Data in this exercise START

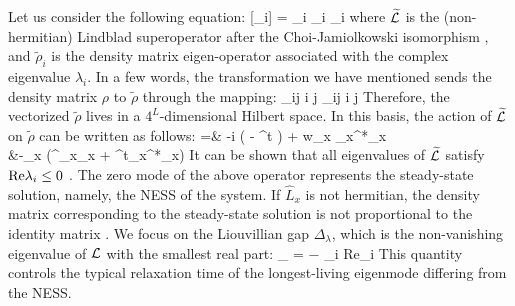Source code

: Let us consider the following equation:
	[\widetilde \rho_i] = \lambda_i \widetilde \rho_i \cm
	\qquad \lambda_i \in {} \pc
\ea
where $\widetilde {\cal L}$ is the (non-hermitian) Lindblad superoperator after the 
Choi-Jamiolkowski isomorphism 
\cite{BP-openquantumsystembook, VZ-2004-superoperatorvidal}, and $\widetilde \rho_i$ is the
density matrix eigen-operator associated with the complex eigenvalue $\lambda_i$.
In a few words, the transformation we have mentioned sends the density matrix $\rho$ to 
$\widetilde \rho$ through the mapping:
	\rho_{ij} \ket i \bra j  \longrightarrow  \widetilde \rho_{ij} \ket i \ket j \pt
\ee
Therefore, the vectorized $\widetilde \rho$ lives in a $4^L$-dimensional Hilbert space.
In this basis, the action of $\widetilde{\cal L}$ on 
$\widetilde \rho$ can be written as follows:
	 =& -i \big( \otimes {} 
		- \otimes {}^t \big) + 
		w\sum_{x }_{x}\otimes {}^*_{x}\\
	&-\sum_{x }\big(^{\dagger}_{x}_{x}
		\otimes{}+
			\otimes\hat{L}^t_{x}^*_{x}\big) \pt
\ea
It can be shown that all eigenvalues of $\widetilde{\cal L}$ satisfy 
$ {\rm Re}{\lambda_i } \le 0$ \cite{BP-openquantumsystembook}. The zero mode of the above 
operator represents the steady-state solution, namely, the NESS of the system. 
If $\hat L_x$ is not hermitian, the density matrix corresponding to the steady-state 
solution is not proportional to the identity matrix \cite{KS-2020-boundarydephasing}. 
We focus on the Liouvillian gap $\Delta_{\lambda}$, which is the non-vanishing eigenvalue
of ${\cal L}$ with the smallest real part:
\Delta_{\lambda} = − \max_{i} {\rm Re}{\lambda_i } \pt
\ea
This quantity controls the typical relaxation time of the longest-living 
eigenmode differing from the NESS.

Data in this exercise END

== About this exercise ==
Would you output, from the records above, exactly the run of lines that starts at the line containing "can be written" and ends at the line containing "This quantity controls", and only that run?

== Result for this exercise ==
$\widetilde \rho$ can be written as follows:
	 =& -i \big( \otimes {} 
		- \otimes {}^t \big) + 
		w\sum_{x }_{x}\otimes {}^*_{x}\\
	&-\sum_{x }\big(^{\dagger}_{x}_{x}
		\otimes{}+
			\otimes\hat{L}^t_{x}^*_{x}\big) \pt
\ea
It can be shown that all eigenvalues of $\widetilde{\cal L}$ satisfy 
$ {\rm Re}{\lambda_i } \le 0$ \cite{BP-openquantumsystembook}. The zero mode of the above 
operator represents the steady-state solution, namely, the NESS of the system. 
If $\hat L_x$ is not hermitian, the density matrix corresponding to the steady-state 
solution is not proportional to the identity matrix \cite{KS-2020-boundarydephasing}. 
We focus on the Liouvillian gap $\Delta_{\lambda}$, which is the non-vanishing eigenvalue
of ${\cal L}$ with the smallest real part:
\Delta_{\lambda} = − \max_{i} {\rm Re}{\lambda_i } \pt
\ea
This quantity controls the typical relaxation time of the longest-living 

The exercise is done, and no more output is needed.